Problem description> Line count for "Successful": state how many lines of the listing below contain it, without anything else.

Data supplied>
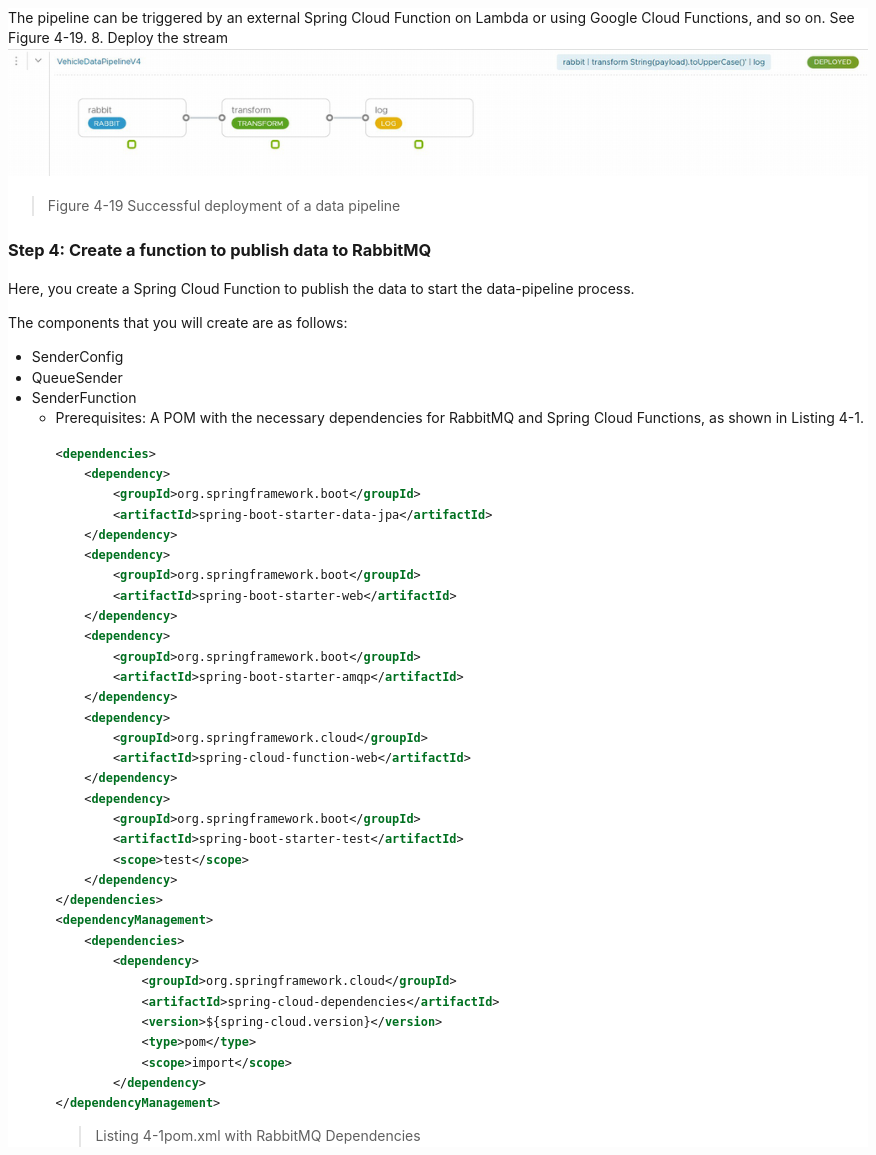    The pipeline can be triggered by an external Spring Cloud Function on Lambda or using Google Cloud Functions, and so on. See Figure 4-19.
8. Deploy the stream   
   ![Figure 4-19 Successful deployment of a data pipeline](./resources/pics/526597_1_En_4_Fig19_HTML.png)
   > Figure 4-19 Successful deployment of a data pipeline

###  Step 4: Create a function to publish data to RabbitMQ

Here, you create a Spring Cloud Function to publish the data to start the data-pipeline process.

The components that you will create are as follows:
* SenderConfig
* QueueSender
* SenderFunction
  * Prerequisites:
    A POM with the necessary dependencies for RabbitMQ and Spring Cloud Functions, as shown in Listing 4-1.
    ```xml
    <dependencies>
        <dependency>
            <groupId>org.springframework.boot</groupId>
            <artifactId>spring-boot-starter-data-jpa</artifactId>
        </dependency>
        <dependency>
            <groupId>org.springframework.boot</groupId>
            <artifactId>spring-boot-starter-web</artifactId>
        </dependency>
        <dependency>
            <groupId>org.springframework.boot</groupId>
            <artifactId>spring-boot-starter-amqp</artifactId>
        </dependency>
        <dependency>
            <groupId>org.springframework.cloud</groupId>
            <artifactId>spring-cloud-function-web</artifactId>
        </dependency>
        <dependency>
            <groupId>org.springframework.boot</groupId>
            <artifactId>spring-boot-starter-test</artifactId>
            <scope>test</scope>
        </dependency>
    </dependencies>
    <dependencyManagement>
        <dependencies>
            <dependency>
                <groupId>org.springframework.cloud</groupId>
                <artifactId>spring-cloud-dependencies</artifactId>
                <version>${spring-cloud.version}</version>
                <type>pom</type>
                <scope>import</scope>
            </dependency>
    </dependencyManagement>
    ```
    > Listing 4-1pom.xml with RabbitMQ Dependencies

Response for this exercise> 2